Milliyet Ege 30.10.2007
Satır Arası / Deniz Sipahi
Pazar günleri değişmeyen bir konuğum var. Prof. Dr. Ülgen Zeki Ok… Bu hafta Başkan Aziz Kocaoğlu’yla ilgili uzun bir röportajım olduğu için yer verememiştim. Ancak yazısı bir sonraki pazara saklanmayacak kadar ilginç… Cumhurbaşkanlığı seçimlerinin ve 367 tartışmalarının baş aktörü, eski Cumhuriyet Başsavcısı Sabih Kanadoğlu’nun referandumla ilgili görüşlerini içeren bu yazıyı, sizlerle paylaşmak istiyorum.
* * *
”Geçtiğimiz hafta Ayvalık İsmet İnönü Kültür Merkezi’nde, Cumhuriyet Gazetesi Okurları (CUMOK) tarafından düzenlenen söyleşide, Yargıtay Onursal Cumhuriyet Başsavcısı Sabih Kanadoğlu’nu dinleme fırsatı buldum.
Söyleşinin benim açımdan en ilginç bölümü, Sayın Kanadoğlu’nun, halk oylamasını (referandum) gerçekleştirebilmek uğruna hukukun nasıl katledildiği konusunda yaptığı açıklamalardı.

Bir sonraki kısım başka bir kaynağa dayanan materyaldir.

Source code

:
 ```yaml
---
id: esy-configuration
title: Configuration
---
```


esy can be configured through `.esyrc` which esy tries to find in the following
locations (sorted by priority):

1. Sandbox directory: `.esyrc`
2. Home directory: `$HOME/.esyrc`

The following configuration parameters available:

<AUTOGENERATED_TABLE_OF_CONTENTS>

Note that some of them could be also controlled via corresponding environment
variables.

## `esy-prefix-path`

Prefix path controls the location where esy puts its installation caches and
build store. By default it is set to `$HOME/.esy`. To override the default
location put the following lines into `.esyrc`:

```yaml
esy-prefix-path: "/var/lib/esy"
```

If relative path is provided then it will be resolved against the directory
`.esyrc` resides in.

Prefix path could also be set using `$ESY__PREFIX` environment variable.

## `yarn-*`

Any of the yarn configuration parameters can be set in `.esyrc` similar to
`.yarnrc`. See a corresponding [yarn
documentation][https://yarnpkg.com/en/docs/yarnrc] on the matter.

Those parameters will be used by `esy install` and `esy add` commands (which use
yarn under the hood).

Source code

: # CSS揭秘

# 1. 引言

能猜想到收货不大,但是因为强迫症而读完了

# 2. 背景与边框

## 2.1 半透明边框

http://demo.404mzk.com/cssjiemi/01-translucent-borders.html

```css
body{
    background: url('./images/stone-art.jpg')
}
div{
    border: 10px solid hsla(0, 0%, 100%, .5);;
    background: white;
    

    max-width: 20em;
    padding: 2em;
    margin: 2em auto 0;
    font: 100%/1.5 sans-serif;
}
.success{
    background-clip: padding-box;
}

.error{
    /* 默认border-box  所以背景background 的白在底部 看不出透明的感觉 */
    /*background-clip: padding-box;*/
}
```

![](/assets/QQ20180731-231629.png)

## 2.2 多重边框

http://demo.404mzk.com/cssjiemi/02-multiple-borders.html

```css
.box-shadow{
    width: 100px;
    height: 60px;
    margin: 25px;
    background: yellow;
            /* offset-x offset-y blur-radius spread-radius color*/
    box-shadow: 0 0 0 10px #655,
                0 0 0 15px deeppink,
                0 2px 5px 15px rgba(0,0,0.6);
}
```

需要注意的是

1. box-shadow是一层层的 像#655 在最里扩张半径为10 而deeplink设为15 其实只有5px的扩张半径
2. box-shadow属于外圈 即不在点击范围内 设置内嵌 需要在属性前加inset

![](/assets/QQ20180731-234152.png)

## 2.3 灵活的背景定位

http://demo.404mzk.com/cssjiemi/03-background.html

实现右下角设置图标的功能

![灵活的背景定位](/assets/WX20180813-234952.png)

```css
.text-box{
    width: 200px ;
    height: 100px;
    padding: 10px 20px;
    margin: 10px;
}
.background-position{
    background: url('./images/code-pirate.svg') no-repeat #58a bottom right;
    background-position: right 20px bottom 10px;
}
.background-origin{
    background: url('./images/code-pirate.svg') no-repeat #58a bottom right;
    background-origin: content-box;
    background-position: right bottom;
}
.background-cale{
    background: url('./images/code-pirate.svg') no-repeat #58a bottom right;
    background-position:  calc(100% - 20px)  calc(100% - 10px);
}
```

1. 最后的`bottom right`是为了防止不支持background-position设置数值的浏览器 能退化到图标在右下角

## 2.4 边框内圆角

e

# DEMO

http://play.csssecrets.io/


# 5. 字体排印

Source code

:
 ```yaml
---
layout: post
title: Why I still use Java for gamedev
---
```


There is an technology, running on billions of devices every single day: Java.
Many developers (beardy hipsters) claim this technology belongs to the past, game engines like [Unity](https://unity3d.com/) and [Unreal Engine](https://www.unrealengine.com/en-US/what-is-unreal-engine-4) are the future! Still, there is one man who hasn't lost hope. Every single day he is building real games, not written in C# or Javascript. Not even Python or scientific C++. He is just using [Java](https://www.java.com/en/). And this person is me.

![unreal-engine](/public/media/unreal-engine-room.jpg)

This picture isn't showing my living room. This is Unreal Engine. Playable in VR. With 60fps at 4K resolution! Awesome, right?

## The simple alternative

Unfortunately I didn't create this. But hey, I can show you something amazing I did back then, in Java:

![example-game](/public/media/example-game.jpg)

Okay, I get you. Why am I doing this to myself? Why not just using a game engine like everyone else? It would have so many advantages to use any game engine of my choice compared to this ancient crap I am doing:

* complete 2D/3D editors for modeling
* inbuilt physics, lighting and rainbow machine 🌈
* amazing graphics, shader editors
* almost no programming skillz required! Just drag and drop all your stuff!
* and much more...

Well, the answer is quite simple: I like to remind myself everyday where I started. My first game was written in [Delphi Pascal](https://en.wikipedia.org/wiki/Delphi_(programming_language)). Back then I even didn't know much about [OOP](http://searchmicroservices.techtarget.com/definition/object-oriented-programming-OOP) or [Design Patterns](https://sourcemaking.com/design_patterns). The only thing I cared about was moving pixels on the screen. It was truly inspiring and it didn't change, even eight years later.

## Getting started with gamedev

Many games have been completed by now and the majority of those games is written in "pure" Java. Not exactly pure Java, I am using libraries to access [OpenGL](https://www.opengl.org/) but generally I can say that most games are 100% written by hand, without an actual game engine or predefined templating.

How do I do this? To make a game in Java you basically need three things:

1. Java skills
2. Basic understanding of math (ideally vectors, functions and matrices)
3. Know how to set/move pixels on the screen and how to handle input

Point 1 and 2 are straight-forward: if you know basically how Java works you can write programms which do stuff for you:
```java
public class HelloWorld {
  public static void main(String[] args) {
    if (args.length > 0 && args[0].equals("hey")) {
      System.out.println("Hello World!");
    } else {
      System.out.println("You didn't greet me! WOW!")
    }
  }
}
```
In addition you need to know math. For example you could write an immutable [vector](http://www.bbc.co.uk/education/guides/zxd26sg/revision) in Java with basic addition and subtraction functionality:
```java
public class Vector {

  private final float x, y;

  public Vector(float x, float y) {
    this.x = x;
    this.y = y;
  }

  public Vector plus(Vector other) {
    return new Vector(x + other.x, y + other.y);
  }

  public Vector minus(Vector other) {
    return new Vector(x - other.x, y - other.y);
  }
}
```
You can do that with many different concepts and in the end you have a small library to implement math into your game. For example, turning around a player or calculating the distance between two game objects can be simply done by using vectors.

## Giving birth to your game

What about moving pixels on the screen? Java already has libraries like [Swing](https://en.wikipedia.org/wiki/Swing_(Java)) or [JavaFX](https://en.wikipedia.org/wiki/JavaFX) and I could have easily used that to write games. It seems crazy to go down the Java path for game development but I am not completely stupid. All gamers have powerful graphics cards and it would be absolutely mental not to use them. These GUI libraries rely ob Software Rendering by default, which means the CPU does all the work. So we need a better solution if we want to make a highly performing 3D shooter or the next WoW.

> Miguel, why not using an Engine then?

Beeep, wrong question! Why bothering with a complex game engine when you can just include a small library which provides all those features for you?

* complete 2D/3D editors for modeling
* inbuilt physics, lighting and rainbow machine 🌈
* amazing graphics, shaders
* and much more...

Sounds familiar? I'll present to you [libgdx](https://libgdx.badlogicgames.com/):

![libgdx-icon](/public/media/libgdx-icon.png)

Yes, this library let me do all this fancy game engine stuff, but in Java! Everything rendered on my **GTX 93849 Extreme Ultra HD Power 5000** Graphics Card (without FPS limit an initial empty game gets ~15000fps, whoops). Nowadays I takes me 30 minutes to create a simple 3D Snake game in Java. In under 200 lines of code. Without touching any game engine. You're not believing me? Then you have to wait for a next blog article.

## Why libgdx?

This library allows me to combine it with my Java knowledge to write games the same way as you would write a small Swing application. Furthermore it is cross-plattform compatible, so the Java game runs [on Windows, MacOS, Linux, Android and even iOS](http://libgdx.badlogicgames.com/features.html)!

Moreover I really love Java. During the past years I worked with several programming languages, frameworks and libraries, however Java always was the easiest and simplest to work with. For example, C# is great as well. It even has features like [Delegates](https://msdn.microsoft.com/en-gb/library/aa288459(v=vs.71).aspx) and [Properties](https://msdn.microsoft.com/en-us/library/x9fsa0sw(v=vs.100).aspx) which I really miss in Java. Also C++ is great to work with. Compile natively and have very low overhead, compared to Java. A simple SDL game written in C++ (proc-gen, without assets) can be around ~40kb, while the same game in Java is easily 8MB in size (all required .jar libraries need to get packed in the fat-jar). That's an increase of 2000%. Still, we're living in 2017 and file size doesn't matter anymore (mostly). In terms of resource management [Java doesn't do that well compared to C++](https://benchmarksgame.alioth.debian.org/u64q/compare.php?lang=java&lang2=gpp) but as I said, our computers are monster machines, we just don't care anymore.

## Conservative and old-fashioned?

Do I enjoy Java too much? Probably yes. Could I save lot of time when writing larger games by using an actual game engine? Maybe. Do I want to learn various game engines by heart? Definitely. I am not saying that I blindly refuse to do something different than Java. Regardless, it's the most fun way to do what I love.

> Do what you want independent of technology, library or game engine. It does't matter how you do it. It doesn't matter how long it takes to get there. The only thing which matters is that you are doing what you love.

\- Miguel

Birinci katliam herkesçe biliniyordu. Gümrük kapılarında oy verme işlemi başladıktan sonra halk oylamasının kapsamı değiştirilmiş; yani maç başladıktan sonra maçın kuralları ile oynanmıştı. Çok komik olan gerekçeninse hukukla bağdaşması olanaksızdı: Gümrük kapılarında oy kullanan insan sayısı, Türkiye’deki seçmen sayısına göre az, bu nedenle seçim sonuçlarını etkileme olasılığı düşük.
Sayın Kanadoğlu’nun dikkat çektiği ikinci katliamsa pek bilinmiyordu. Yüksek Seçim Kurulu, halkoylamasının geleceği konusunda karar verirken hem asil hem yedek üyeler birlikte oy kullanmışlar; sonuçta 6’ya 5 çoğunlukla halkoylamasının yapılmasına karar verilmişti. Ancak asillerin varlığında yedeklerin oy kullanması görülmemiş bir olaydı; yedekler ancak asillerin bulunmadığı durumlarda oy kullanabilirlerdi.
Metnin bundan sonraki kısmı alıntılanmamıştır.